The boys team was eliminated earlier this month in a 3-point loss to Chicagoland Jewish.
Attorneys are due in Kane County court June 4 after appearances last week and in early February were canceled.
The school near Batavia was thrust into the spotlight late last year after Illinois High School Association Executive Director Marty Hickman ruled basketball players Mangisto Deng, Makur Puou and Akim Nyang, and a cross county runner, Wal Khat, were ineligible to compete even though they had sat out a year -- following IHSA rules -- after transferring to Mooseheart.
The school asked a judge for and was granted a temporary restraining order allowing the trio to play basketball. The IHSA board later ruled the three were eligible, but put Mooseheart on probation until it reviewed its admission procedures, completed staff training on IHSA bylaws, and submitted a compliance program.
The board also ruled that students from A-Hope Foundation, from which the Mooseheart students were referred, or any other group whose purpose is placement of student-athletes in educational settings, should be considered ineligible going forward.
Matt Troha, IHSA assistant executive director, said in an email that Mooseheart completed these three steps and is off probation.
There are no additional steps Mooseheart must perform going forward, and the IHSA attorney believes the June 4 court date is going to be a status report to Judge David Akemann, Troha said.
"(Mooseheart) did everything they were supposed to do," added Peter Rush, one of the attorneys who handled the case for Mooseheart last December. "The boys were allowed to participate in the state tournament. Had things gone better, they could have won. They had their shot."
Rush said the IHSA board will meet in May to consider a change that would not allow students with F-1 visas, which permit longer stays in the country, to compete in high school athletics.

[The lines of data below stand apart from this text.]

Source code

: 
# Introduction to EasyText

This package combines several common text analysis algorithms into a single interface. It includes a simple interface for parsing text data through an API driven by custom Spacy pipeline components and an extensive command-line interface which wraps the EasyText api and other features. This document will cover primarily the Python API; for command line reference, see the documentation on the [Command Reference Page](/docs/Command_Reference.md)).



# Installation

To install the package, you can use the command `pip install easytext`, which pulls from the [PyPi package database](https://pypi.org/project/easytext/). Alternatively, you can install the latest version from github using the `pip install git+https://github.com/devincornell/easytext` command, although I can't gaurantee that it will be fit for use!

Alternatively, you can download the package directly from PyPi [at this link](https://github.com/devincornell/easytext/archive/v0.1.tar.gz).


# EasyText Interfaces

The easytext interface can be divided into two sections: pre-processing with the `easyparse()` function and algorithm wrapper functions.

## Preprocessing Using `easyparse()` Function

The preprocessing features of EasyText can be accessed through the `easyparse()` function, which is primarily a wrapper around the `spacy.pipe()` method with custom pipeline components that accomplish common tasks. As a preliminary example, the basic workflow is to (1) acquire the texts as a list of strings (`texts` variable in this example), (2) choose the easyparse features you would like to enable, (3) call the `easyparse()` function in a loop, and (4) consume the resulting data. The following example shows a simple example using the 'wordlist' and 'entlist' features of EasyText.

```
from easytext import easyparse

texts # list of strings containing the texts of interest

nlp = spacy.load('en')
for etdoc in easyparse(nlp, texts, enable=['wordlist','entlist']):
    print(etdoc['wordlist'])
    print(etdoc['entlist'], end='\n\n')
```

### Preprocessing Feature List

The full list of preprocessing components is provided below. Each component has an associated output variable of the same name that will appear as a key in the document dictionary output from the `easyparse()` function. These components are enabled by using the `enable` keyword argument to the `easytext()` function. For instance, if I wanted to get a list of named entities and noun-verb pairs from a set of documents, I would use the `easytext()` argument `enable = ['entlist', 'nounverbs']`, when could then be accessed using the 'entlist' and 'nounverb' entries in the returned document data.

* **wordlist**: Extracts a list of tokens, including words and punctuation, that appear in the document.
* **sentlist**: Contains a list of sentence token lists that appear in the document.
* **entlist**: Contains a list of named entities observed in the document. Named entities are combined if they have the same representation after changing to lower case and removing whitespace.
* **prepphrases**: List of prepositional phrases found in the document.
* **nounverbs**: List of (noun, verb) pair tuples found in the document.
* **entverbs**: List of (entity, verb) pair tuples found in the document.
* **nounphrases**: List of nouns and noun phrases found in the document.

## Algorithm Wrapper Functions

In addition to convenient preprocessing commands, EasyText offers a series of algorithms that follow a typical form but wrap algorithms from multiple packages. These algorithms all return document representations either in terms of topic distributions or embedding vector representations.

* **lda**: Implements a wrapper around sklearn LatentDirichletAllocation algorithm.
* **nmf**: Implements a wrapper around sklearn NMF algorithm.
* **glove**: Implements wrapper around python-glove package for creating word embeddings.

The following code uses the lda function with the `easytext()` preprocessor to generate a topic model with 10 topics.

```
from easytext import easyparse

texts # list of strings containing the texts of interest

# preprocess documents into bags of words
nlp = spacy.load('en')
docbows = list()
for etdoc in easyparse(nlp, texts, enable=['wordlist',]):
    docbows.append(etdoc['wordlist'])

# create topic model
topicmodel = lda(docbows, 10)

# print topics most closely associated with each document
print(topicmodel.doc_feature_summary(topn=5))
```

The Sudanese athletes have F-1 visas and hope to be grandfathered by the board.
"There's been no interpretation from the IHSA board if the legislation applies (to Mooseheart's four Sudanese athletes)," Rush said. "The main reason we've continued it to June is the answer should be in by then."
IHSA attorney David Bressler could not be reached for comment.
Mooseheart spokesman Kurt Wehrmeister said officials are waiting on "written formal confirmation" that the four athletes will be grandfathered in under the IHSA's ruling and allowed to play going forward.
"We are simply seeking formal notification and that is why this remains and ongoing legal matter," Wehrmeister said.